From § 8.1, we have \begin{equation} \Sp(4,\RR) = \{ M\in\RR^{4\times 4} : M\Omega M^T = \Omega \} \end{equation} where \begin{equation} \Omega = \begin{pmatrix} 0 & 0 & 1 & 0 \\ 0 & 0 & 0 & 1 \\ -1 & 0 & 0 & 0 \\ 0 & -1 & 0 & 0 \end{pmatrix} \end{equation}

Consider now the antisymmetric matrix \begin{equation} P = \begin{pmatrix} 0 & p+q & -x & t+z \\ -p-q & 0 & z-t & x \\ x & t-z & 0 & p-q \\ -t-z & -x & q-p & 0 \end{pmatrix} \end{equation} and note that \begin{equation} P^T\Omega P = P\Omega P^T = |P|^2\Omega \end{equation} where \begin{equation} |P|^2 = -t^2+x^2+z^2+p^2-q^2 \end{equation} (and is also the square root of $\det P$). We claim that $M\in\Sp(4,\RR)$ acts on $P$ via \begin{equation} P \longmapsto M^T P M \label{symtran2} \end{equation} that is, we claim that $M^T P M$ is a matrix of the same form as $P$. What form is that? $P$ is clearly antisymmetric, and the transformation (\ref{symtran2}) clearly takes antisymmetric matrices to antisymmetric matrices, since \begin{equation} (M^T P M)^T = M^T P^T M = - M^T P M \end{equation} However, antisymmetric matrices in 4 (real) dimensions contain six independent components, and we only have five. Which degree of freedom are we missing? That's easy: $P$ does not contain a multiple of $\Omega$ itself. But that's fine, since (\ref{symtran2}) takes $\Omega$ to itself, so if there's no $\Omega$ “component” to start with, then there won't be one afterward.

So what does the transformation (\ref{symtran2}) do?
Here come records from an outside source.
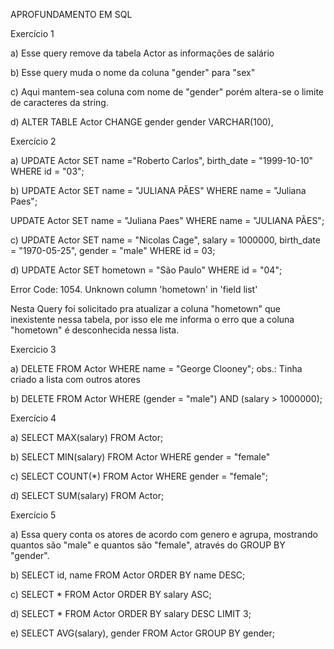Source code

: APROFUNDAMENTO EM SQL

Exercício 1

a) Esse query remove da tabela Actor as informações de salário

b) Esse query muda o nome da coluna "gender" para "sex"

c) Aqui mantem-sea coluna com nome de "gender" porém altera-se o limite de caracteres da string.

d) ALTER TABLE Actor CHANGE gender gender VARCHAR(100),

Exercício 2

a) UPDATE Actor
SET name ="Roberto Carlos", birth_date = "1999-10-10"
WHERE id = "03";

b) UPDATE Actor
SET name = "JULIANA PÃES"
WHERE name = "Juliana Paes";

UPDATE Actor
SET name = "Juliana Paes"
WHERE name = "JULIANA PÃES";

c) UPDATE Actor 
SET name = "Nicolas Cage", salary = 1000000, birth_date = "1970-05-25", gender = "male"
WHERE id = 03;

d) UPDATE Actor
SET hometown = "São Paulo"
WHERE id = "04";

Error Code: 1054. Unknown column 'hometown' in 'field list'

Nesta Query foi solicitado pra atualizar a coluna "hometown" que inexistente nessa tabela, por isso ele me informa o erro que a coluna "hometown" é desconhecida nessa lista.

Exercicio 3

a) DELETE FROM Actor WHERE name = "George Clooney"; obs.: Tinha criado a lista com outros atores

b) DELETE FROM Actor WHERE (gender = "male") AND (salary > 1000000);

Exercício 4

a) SELECT MAX(salary) FROM Actor;

b) SELECT MIN(salary) FROM Actor WHERE gender = "female"

c) SELECT COUNT(*) FROM Actor WHERE gender = "female";

d) SELECT SUM(salary) FROM Actor;

Exercício 5

a) Essa query conta os atores de acordo com  genero e agrupa, mostrando quantos são "male" e quantos são "female", através do GROUP BY "gender".

b) SELECT id, name FROM Actor ORDER BY name DESC;

c) SELECT * FROM Actor ORDER BY salary ASC;

d) SELECT * FROM Actor ORDER BY salary DESC LIMIT 3;

e) SELECT AVG(salary), gender FROM Actor
GROUP BY gender;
We have \begin{align} (M^T P M) \Omega (M^T P M)^T &= M^T P (M\Omega M^T) P^T M \nonumber\\ &= M^T (P \Omega P^T) M = M^T |P|^2 \Omega M \nonumber\\ &= |P|^2 \Omega \end{align} since $|P|^2$ is a real number, and therefore commutes with $M^T$. But $|P|^2$ is just the norm on $\RR^5$ with signature $(3,2)$, which is thus preserved by $\Sp(4,\RR)$. Since both $\Sp(4,\RR)$ and $\SO(3,2)$ are 10-dimensional, we have shown that \begin{equation} \Sp(4,\RR) \cong \Spin(3,2) \end{equation} where $\Spin(3,2)$ is of course the double cover of $\SO(3,2)$.